Frequently Asked Questions
How do you calculate A/B test sample size?
Sample size is calculated using the formula: n = (Zα/2 + Zβ)² × (p₁(1-p₁) + p₂(1-p₂)) / (p₂-p₁)², where p₁ is the baseline conversion rate, p₂ is the expected improved rate, Zα/2 is the z-value for your confidence level, and Zβ is the z-value for your desired power.
What is minimum detectable effect (MDE)?
MDE is the smallest relative improvement you want to be able to detect in your test. A 10% MDE on a 5% baseline means you want to detect if the variant achieves at least 5.5% (a 0.5 percentage point absolute improvement). Smaller MDEs require larger sample sizes.
What is statistical power?
Statistical power (1-β) is the probability of correctly detecting a real effect. 80% power means you have an 80% chance of detecting a true difference and a 20% chance of missing it (Type II error). Higher power requires more samples but reduces false negatives.
Why do I need so many visitors for my A/B test?
Sample size depends on your baseline rate, desired MDE, confidence level, and power. Lower baseline rates, smaller MDEs, higher confidence, and higher power all increase the required sample size. A 5% baseline with 5% relative MDE at 95% confidence and 80% power needs ~125,000 visitors per variation.
How long should I run my A/B test?
Divide your total required sample size by your daily traffic. For example, if you need 20,000 visitors total and get 2,000/day, run for at least 10 days. Also run for at least 1-2 full weeks to account for day-of-week variations in user behavior.
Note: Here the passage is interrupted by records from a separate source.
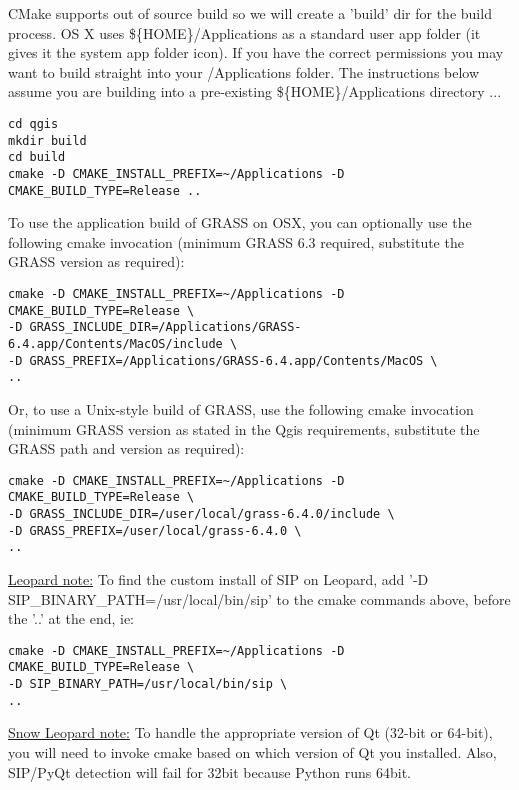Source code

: CMake supports out of source build so we will create a 'build' dir for the
build process. OS X uses \$\{HOME\}/Applications as a standard user app folder (it gives it the system app folder icon).
If you have the correct permissions you may want to build
straight into your /Applications folder. The instructions below assume you are
building into a pre-existing \$\{HOME\}/Applications directory ...

\begin{verbatim}
cd qgis
mkdir build
cd build
cmake -D CMAKE_INSTALL_PREFIX=~/Applications -D CMAKE_BUILD_TYPE=Release ..
\end{verbatim}

To use the application build of GRASS on OSX, you can optionally use the
following cmake invocation (minimum GRASS 6.3 required, substitute the GRASS
version as required):

\begin{verbatim}
cmake -D CMAKE_INSTALL_PREFIX=~/Applications -D CMAKE_BUILD_TYPE=Release \
-D GRASS_INCLUDE_DIR=/Applications/GRASS-6.4.app/Contents/MacOS/include \
-D GRASS_PREFIX=/Applications/GRASS-6.4.app/Contents/MacOS \
..
\end{verbatim}

Or, to use a Unix-style build of GRASS, use the following cmake invocation
(minimum GRASS version as stated in the Qgis requirements, substitute the GRASS
path and version as required):

\begin{verbatim}
cmake -D CMAKE_INSTALL_PREFIX=~/Applications -D CMAKE_BUILD_TYPE=Release \
-D GRASS_INCLUDE_DIR=/user/local/grass-6.4.0/include \
-D GRASS_PREFIX=/user/local/grass-6.4.0 \
..
\end{verbatim}

\underline{Leopard note:} To find the custom install of SIP on Leopard, add
'-D SIP\_BINARY\_PATH=/usr/local/bin/sip' to the cmake commands above,
before the '..' at the end, ie:

\begin{verbatim}
cmake -D CMAKE_INSTALL_PREFIX=~/Applications -D CMAKE_BUILD_TYPE=Release \
-D SIP_BINARY_PATH=/usr/local/bin/sip \
..
\end{verbatim}

\underline{Snow Leopard note:} To handle the appropriate version of Qt (32-bit or 64-bit), you will need to invoke cmake based on which version of Qt you installed.  Also, SIP/PyQt detection will fail for 32bit because Python runs 64bit.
What confidence level and power should I use?
The standard is 95% confidence and 80% power. Use 90% confidence for faster iterations where false positives are less costly. Use 99% confidence for high-impact changes. Increase power to 90-95% when missing a real improvement would be very costly (e.g., pricing tests).
Can I reduce the required sample size?
Yes: (1) Accept a larger MDE — if you only care about big improvements, you need fewer samples. (2) Lower confidence to 90%. (3) Lower power to 70-80%. (4) Use one-tailed tests if you only care about improvements (not recommended for most cases). (5) Focus traffic on the test pages.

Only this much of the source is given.